Where fast charging still belongs
To be fair to DCFC: destinations still need some of it, in two places. On the corridors that feed the region — that's the holiday-queue problem, and only high-power charging solves it. And one site in the gateway town for day-trippers who won't stay overnight and renters who arrive at 5% — typically a public lot or a fuel retailer, sized modestly, ideally with utility or state corridor funding behind it, because private tourist businesses are the wrong parties to carry that cost. What a destination does not need is a fast charger at every inn. That's the mismatch in one sentence: the town needs one DCFC site and two hundred L2 ports, and keeps being pitched the reverse.

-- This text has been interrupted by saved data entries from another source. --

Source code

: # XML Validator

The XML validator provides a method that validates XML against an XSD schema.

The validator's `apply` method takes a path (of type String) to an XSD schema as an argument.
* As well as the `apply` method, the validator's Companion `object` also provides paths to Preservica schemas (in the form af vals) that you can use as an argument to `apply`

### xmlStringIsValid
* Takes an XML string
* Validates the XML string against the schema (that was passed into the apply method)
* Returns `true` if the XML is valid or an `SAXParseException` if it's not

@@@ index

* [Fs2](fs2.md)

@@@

The playbook for destination businesses
If you run a hotel, restaurant, winery, or attraction in a tourist area:
- Install L2, skip DCFC. Two to four ports, sized to your panel — most properties need no utility upgrade. Dual-connector or NACS-with-adapter hardware ages best through the connector transition.
- Put them where guests already park, visible from the entrance. Placement drives both usage and the marketing value; a charger hidden behind the dumpsters earns neither.

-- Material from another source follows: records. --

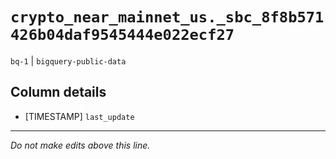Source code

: # `crypto_near_mainnet_us._sbc_8f8b571426b04daf9545444e022ecf27`
`bq-1` | `bigquery-public-data`

## Column details
* [TIMESTAMP] `last_update`

-------------------------------------------------------------------------------
*Do not make edits above this line.*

- Price like an amenity, not a fuel pump. Free-with-stay or modest metered pricing keeps the booking-conversion benefit. A hotel charging $0.50+/kWh on L2 converts the amenity into a grievance.
- Get listed, accurately. An unlisted charger is a sunk cost; a listed one is marketing. Claim your listing on SpotCharge (it's free), keep connectors, hours, and pricing current, and own your Google Business Profile while you're at it.
- Keep it working and keep it honest. If a port is down, say so on the listing. Drivers forgive outages; they don't forgive surprises 40 miles from the next plug.
What drivers can do
The flip side, briefly: plan the destination, not just the corridor. Book lodging with L2 — our hotel charging page filters the directory to verified lodging sites — treat any single-charger site as unreliable, and avoid the 10am–2pm window at fast chargers on holiday weekends. Before the trip, sanity-check costs with our charging cost tool so a resort's pricing doesn't catch you off guard.
Bottom line
EV charging at tourist destinations is hard for structural reasons — spiky demand, weak rural grids, slow repairs, bad data — but the biggest difficulty is self-inflicted: deploying road-trip equipment at places people come to linger. Level 2 where visitors already park sidesteps nearly every structural problem at a twentieth of the cost, and the booking data says it pays for itself in customers, not just kilowatt-hours. The hardware is a this-season decision for any destination business. Making it findable is free — and it's why we're building the directory.